[[ Data for the task, beginning ]]
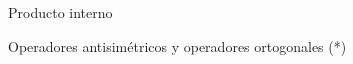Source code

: \begin{chapter}{Producto interno}
\begin{section}{Operadores antisim\'etricos y operadores ortogonales (*)}
    \end{section}



\end{chapter}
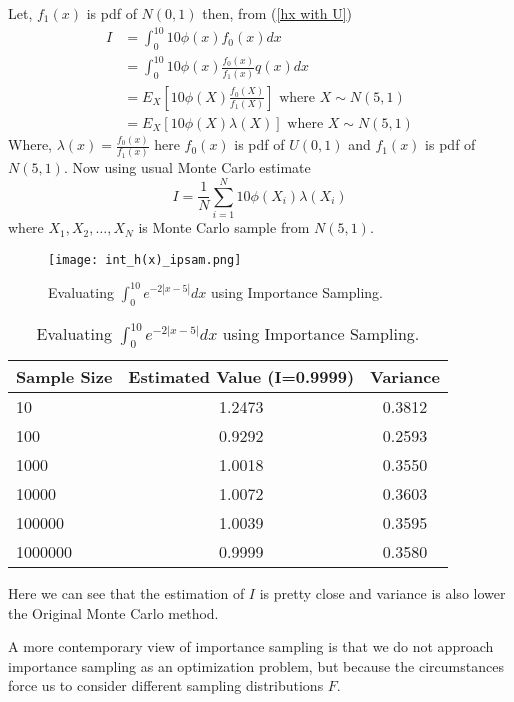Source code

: \begin{example}
	Let, $f_1(x)$ is pdf of $N(0,1)$ then, from (\ref{hx with U})
	\begin{align*}
		I & = \int_{0}^{10} 10\phi(x) f_0(x) dx                                            \\
		  & = \int_{0}^{10} 10 \phi(x) \frac{f_0(x)}{f_1(x)} q(x)dx                          \\
		  & = E_X\left[ 10 \phi(X) \frac{f_0(X)}{f_1(X)} \right] \text{ where } X\sim N(5,1) \\
		  & = E_X\left[ 10 \phi(X) \lambda(X) \right]\text{ where } X\sim N(5,1)
	\end{align*}
	Where, $\lambda(x) = \frac{f_0(x)}{f_1(x)}$ here $f_0(x)$ is pdf of $U(0,1)$ and $f_1(x)$ is pdf of $N(5,1)$. Now using usual Monte Carlo estimate
	\[
		I = \frac{1}{N} \sum_{i = 1}^{N} 10 \phi(X_i) \lambda(X_i)
	\]
	where $X_1, X_2,\ldots,X_N$ is Monte Carlo sample from $N(5,1)$.
	\begin{figure}[H]
		\centering
		\texttt{[image: int\_h(x)\_ipsam.png]}
		\caption{Evaluating $\int_{0}^{10} e^{-2 |x-5|} dx$ using Importance Sampling.}
		\label{fig:impotrancesampling1}
	\end{figure}
	\begin{table}[h]
		\centering
		\begin{tabular}{l c c}
			\hline
			Sample Size & Estimated Value (I=0.9999) & Variance \\
			\hline
			10          & 1.2473                     & 0.3812   \\
			100         & 0.9292                     & 0.2593   \\
			1000        & 1.0018                     & 0.3550   \\
			10000       & 1.0072                     & 0.3603   \\
			100000      & 1.0039                     & 0.3595   \\
			1000000     & 0.9999                     & 0.3580   \\
			\hline
		\end{tabular}
		\caption{Evaluating $\int_{0}^{10} e^{-2 |x-5|} dx$ using Importance Sampling.}
		\label{tab:mytable}
	\end{table}
	Here we can see that the estimation of $I$ is pretty close and variance is also
	lower the Original Monte Carlo method.
\end{example}

A more contemporary view of importance sampling is that we do not approach
importance sampling as an optimization problem, but because the circumstances
force us to consider different sampling distributions $F$.

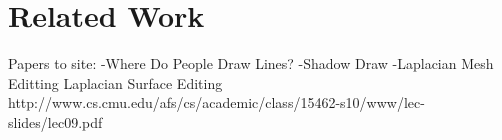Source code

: \section{Related Work}

Papers to site:
-Where Do People Draw Lines?
-Shadow Draw
-Laplacian Mesh Editting
Laplacian Surface Editing
http://www.cs.cmu.edu/afs/cs/academic/class/15462-s10/www/lec-slides/lec09.pdf

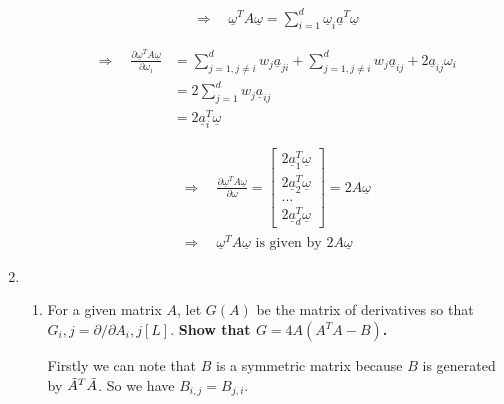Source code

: \documentclass[11pt,letterpaper]{article}
\begin{document}
\begin{enumerate}
\begin{flushleft}
\begin{enumerate}
{            \begin{align*}
                \Rightarrow \quad \underline\omega^TA\underline\omega = \sum_{i=1}^d{
                    \underline\omega_i\underline a^T \underline\omega
                }
            \end{align*}

            \begin{align*}
                \Rightarrow \quad \frac{\partial \underline{\omega}^TA\underline\omega}{\partial \omega_i} 
                &= \sum_{j=1,j\neq i}^d{w_j\underline a_{ji}} + \sum_{j=1,j\neq i}^d{w_j\underline a_{ij}} + 2\underline a_{ij}\omega_i\\
                &= 2\sum_{j=1}^d{w_j\underline a_{ij}}\\
                &= 2\underline a_i^T\underline\omega
            \end{align*}
            \newpage

            \begin{align*}
                \Rightarrow \quad \frac{\partial \underline{\omega}^TA\underline\omega}{\partial \omega} = \begin{bmatrix}
                            2\underline a_1^T \underline\omega \\
                            2\underline a_2^T \underline\omega \\
                            \dots \\
                            2\underline a_d^T \underline\omega 
                        \end{bmatrix} = 2A\underline\omega \\
                \Rightarrow \quad \underline{\omega}^TA\underline\omega \text{ is given by } 2A\underline\omega
            \end{align*}
    }
    \end{enumerate}
\end{flushleft}
\newpage
\item \begin{enumerate}
    \item For a given matrix $A$, let $G(A)$ be the matrix of derivatives so that $G_i,j = \partial/\partial A_i,j[L]$. \textbf{Show that $G = 4A(A^TA-B)$.} 
    \begin{flushleft}
        \justifying
        Firstly we can note that $B$ is a symmetric matrix because $B$ is generated by $\Tilde{A} ^T \Tilde{A}$. So we have $B_{i,j} = B_{j,i}$.
    \end{flushleft}
    

\end{enumerate}
\end{enumerate}
\end{document}
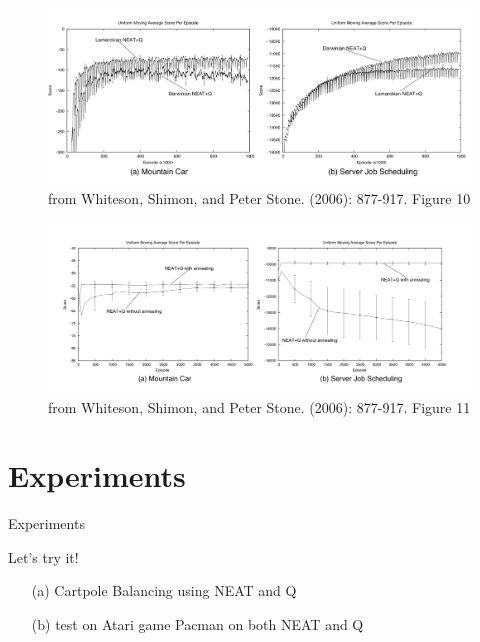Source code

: \documentclass{beamer}
\begin{document}
\begin{frame}

  \begin{figure}[htbp]
    \includegraphics[width = 1.1\textwidth, left]{darwinian}
    \caption{from Whiteson, Shimon, and Peter Stone. (2006): 877-917. Figure 10}
   \end{figure}
\end{frame}

\begin{frame}

  \begin{figure}[htbp]
    \includegraphics[width = 1.1\textwidth, left]{anneal}
    \caption{from Whiteson, Shimon, and Peter Stone. (2006): 877-917. Figure 11}
   \end{figure}
\end{frame}
\section{Experiments}
\begin{frame}{Experiments}
  \begin{block}{}
    Let's try it!
  \end{block}
  \begin{block}{}
    \begin{itemize}
      \item[(a)] Cartpole Balancing using NEAT and Q
      \item[(b)] test on Atari game Pacman on both NEAT and Q
    \end{itemize}
  \end{block}
  
  \end{frame}
\end{document}
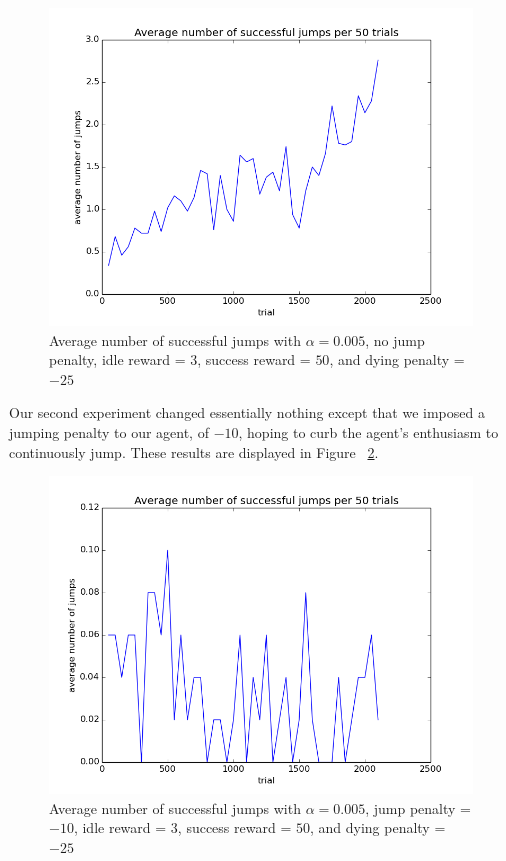 \documentclass{scrartcl}
\begin{document}
    \begin{figure}[H]
        \centering
        \includegraphics[width=\textwidth]{../avgJumps1}    
        \caption{Average number of successful jumps with $\alpha = 0.005$, no
        jump penalty, idle reward = $3$, success reward = $50$, and dying
        penalty = $-25$}
        \label{fig:exp1}
    \end{figure}

    Our second experiment changed essentially nothing except that we imposed a
    jumping penalty to our agent, of $-10$, hoping to curb the agent's
    enthusiasm to continuously jump. These results are displayed in Figure~
    \ref{fig:exp2}.

    \begin{figure}[H]
        \includegraphics[width=\textwidth]{../avgJumps2}    
        \caption{Average number of successful jumps with $\alpha = 0.005$,
        jump penalty = $-10$, idle reward = $3$, success reward = $50$, and
        dying penalty = $-25$}
        \label{fig:exp2}
    \end{figure}
\end{document}
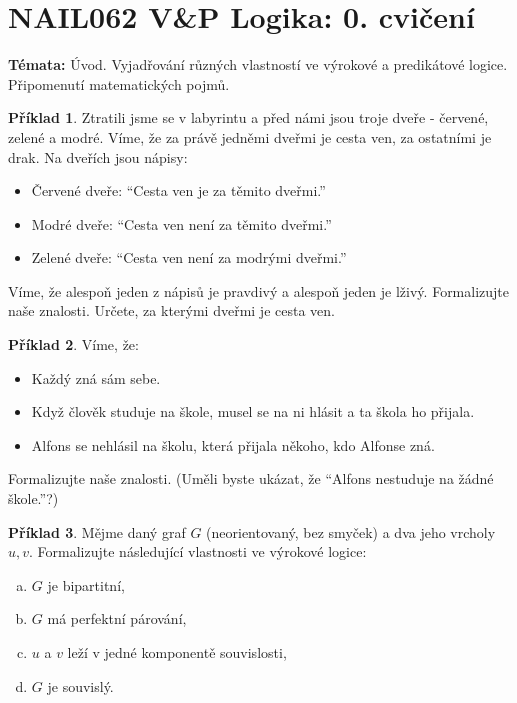 \documentclass[a4paper]{article}
\theoremstyle{definition}
\newtheorem{problem}{Příklad}
\begin{document}
\section*{NAIL062 V\&P Logika: 0. cvičení}


\textbf{Témata:} Úvod. Vyjadřování různých vlastností ve výrokové a predikátové logice. Připomenutí matematických pojmů.


\medskip\begin{problem}
Ztratili jsme se v labyrintu a před námi jsou troje dveře - červené, zelené a modré. Víme, že za právě jedněmi dveřmi je cesta ven, za ostatními je drak. Na dveřích jsou nápisy:
\begin{itemize}
    \item Červené dveře: ``Cesta ven je za těmito dveřmi.''
    \item Modré dveře: ``Cesta ven není za těmito dveřmi.''
    \item Zelené dveře: ``Cesta ven není za modrými dveřmi.'' 
\end{itemize}
Víme, že alespoň jeden z nápisů je pravdivý a alespoň jeden je lživý. Formalizujte naše znalosti. Určete, za kterými dveřmi je cesta ven.
\end{problem}


\medskip\begin{problem} Víme, že:
\begin{itemize}
\item Každý zná sám sebe.
\item Když člověk studuje na škole, musel se na ni hlásit a ta škola ho přijala.
\item Alfons se nehlásil na školu, která přijala někoho, kdo Alfonse zná.
\end{itemize}
Formalizujte naše znalosti. (Uměli byste ukázat, že ``Alfons nestuduje na žádné škole.''?)
\end{problem}


\medskip\begin{problem}
Mějme daný graf $G$ (neorientovaný, bez smyček) a dva jeho vrcholy $u,v$. Formalizujte následující vlastnosti ve výrokové logice:
\begin{enumerate}[(a)]
    \item $G$ je bipartitní,
    \item $G$ má perfektní párování,
    \item $u$ a $v$ leží v jedné komponentě souvislosti,
    \item $G$ je souvislý.
\end{enumerate}
\end{problem}
\end{document}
[[ Data for the task, end ]]
* **Prompt**
From the records, work out how many lines include "alpha" and respond with the number only.

* **Written answer**
2